This study investigates how robotic visual morphology influences human spatial arrangement (e.g., placement) and task-allocation decisions in collaborative cooking scenarios. Method: Using an immersive VR kitchen environment, we conducted embodied interaction experiments, integrating multimodal behavioral data, verbal protocols, and structured questionnaires to quantitatively assess how morphological features affect functional perception (perceptual and motor capability) and cooperative behaviors (spatial avoidance, task delegation). Results: Human expectations of robotic motor capability and spatial co-presence strategies are significantly modulated by morphology, whereas perceptual capability judgments remain relatively stable. Users prefer bio-inspired, multi-limbed, anthropomorphic designs, which elicit more natural collaboration, increase task delegation, and promote proactive spatial coordination. This work provides the first empirical demonstration—within embodied collaborative tasks—of the morphology–functional-expectation–behavioral-strategy mapping mechanism, offering quantifiable cognitive–behavioral foundations for socially intelligent robot morphology design.

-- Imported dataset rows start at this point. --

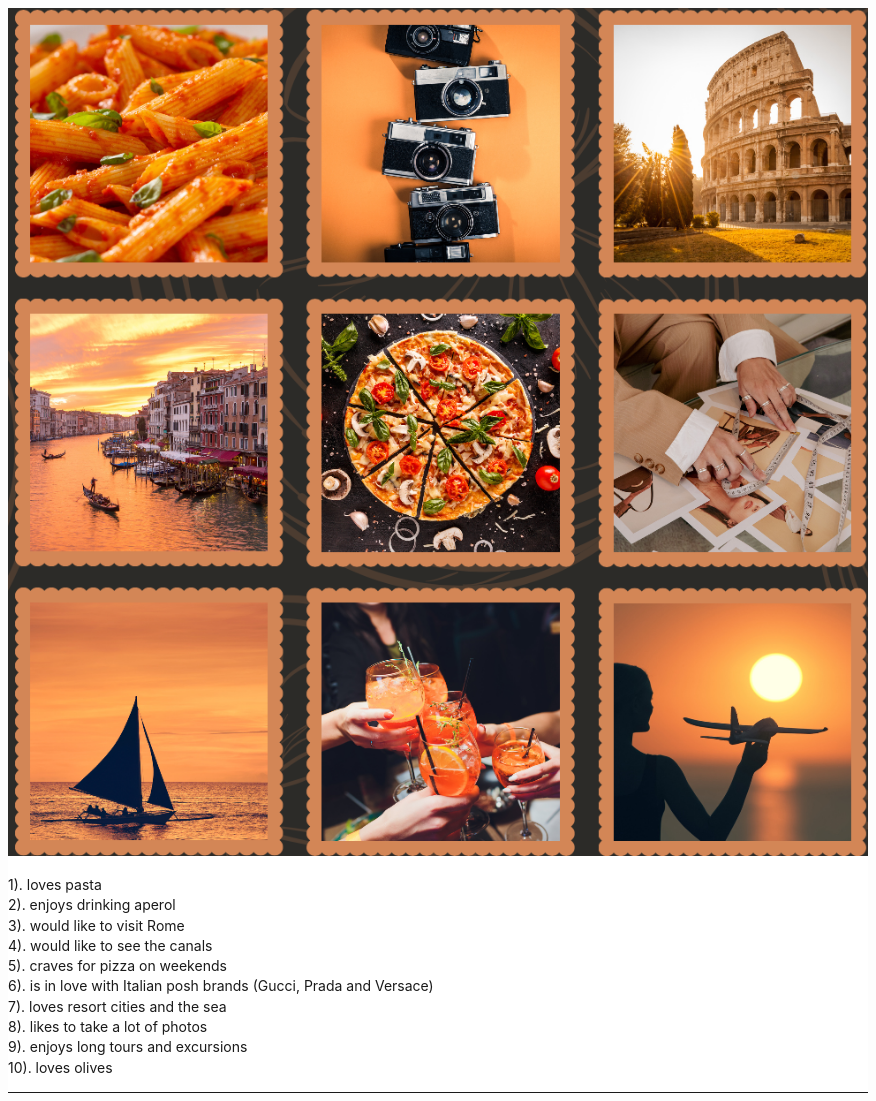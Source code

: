 ![C30_T02_01](./img/C30_T02_01.png)

1). loves pasta    
2). enjoys drinking aperol  
3). would like to visit Rome  
4). would like to see the canals  
5). craves for pizza on weekends  
6). is in love with Italian posh brands (Gucci, Prada and Versace)   
7). loves resort cities and the sea  
8). likes to take a lot of photos  
9). enjoys long tours and excursions  
10). loves olives 

---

This study explores which factors of the visual design of a robot may influence how humans would place it in a collaborative cooking scenario and how these features may influence task delegation. Human participants were placed in a Virtual Reality (VR) environment and asked to set up a kitchen for cooking alongside a robot companion while considering the robot's morphology. We collected multimodal data for the arrangements created by the participants, transcripts of their think-aloud as they were performing the task, and transcripts of their answers to structured post-task questionnaires. Based on analyzing this data, we formulate several hypotheses: humans prefer to collaborate with biomorphic robots; human beliefs about the sensory capabilities of robots are less influenced by the morphology of the robot than beliefs about action capabilities; and humans will implement fewer avoidance strategies when sharing space with gracile robots. We intend to verify these hypotheses in follow-up studies.